There was no pulse--there was no breathing; amid the silence of my patient's body, there was chaos all round.
This is odd punctuation.
in the midst of a clutter of hands working for a single purpose, I found my home.
I really like this
When I walked into my first EMT class I quickly
EMT class, I quickly...
patients' life sagas
saga is an interesting choice, I'm not sure it has quite the right connotation
listening to my patients' life sagas when they want to be transported to the furthest hospital possible on a Sunday night and an ambulance bench that I spent countless nights sleeping on voyaging back to the station
This is a confusing sentence. It doesn't have parallel structure. I'm not sure which two ideas you are "between"
Despite the opinions of most who could not even fathom working under the stress and time constrains we are often put under, I think quite the opposite.

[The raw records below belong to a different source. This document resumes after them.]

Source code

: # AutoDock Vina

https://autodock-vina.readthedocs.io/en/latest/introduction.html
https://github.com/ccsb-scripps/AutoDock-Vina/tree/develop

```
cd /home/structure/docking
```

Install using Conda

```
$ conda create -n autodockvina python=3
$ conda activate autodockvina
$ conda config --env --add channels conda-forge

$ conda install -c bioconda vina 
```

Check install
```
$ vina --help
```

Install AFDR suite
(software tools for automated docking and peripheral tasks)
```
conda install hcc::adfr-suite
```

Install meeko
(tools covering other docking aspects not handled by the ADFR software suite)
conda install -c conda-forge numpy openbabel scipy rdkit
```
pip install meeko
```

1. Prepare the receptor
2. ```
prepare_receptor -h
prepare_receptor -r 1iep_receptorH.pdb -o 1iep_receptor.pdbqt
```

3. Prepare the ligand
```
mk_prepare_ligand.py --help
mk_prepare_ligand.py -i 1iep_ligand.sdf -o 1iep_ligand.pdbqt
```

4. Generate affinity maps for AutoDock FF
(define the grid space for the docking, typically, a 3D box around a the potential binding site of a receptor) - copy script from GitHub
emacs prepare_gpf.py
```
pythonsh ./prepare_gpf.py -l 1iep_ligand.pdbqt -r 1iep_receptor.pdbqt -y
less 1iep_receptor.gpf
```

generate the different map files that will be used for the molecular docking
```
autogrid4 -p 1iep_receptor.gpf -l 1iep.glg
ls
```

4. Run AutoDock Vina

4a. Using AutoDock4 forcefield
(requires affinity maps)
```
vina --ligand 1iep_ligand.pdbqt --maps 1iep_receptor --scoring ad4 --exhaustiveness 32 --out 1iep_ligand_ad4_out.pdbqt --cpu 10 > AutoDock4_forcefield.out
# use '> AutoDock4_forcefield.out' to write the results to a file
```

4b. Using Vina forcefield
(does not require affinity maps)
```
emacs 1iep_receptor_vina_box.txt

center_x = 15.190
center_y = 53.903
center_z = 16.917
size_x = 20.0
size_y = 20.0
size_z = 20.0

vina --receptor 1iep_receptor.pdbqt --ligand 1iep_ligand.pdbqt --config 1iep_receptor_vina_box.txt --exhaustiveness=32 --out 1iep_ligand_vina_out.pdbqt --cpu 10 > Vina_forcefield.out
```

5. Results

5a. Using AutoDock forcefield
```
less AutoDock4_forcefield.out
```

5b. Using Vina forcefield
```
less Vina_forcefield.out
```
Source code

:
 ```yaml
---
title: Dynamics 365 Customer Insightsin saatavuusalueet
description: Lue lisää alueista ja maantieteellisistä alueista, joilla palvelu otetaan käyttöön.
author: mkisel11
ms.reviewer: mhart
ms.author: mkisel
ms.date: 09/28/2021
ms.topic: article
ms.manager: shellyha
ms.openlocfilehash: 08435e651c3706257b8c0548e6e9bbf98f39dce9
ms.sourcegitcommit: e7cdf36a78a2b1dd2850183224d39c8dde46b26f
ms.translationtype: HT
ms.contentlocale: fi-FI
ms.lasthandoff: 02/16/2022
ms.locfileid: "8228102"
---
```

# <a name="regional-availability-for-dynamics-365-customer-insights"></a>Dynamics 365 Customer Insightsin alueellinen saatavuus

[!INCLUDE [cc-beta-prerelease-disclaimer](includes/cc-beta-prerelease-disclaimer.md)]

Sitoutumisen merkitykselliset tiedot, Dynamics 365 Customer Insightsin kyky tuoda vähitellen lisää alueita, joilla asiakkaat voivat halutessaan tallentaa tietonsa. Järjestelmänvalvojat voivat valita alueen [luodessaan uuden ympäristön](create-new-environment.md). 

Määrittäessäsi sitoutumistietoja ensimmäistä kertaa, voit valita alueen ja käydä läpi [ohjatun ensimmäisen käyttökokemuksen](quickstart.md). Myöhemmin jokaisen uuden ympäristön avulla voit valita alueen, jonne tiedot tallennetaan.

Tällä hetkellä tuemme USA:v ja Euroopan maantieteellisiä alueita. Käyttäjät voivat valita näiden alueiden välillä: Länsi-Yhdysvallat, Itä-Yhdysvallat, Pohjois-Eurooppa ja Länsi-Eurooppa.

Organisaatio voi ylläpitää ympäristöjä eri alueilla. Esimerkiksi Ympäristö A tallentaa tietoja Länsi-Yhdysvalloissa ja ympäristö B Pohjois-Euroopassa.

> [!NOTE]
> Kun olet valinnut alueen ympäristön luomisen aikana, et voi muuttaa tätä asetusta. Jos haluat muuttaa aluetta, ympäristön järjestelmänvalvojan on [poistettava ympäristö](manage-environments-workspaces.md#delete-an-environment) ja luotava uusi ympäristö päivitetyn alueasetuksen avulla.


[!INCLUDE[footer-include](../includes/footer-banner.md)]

I might reword this. You think the opposite of what? You
can fathom working under stress?
I aim to never fail at my profession.
I like what you are trying to imply from the quote. I think it could be powerful (because you mean to say that you aim to never stop seeking knowledge and experience), however the message gets a little lost. When you read "I hope to never fail at my profession" it has a less-than good connotation to the reader. Maybe rephrase your last sentence
I really like what you are writing about. It is unique enough to catch the reader's eye and you talk about it passionately enough to keep them reading.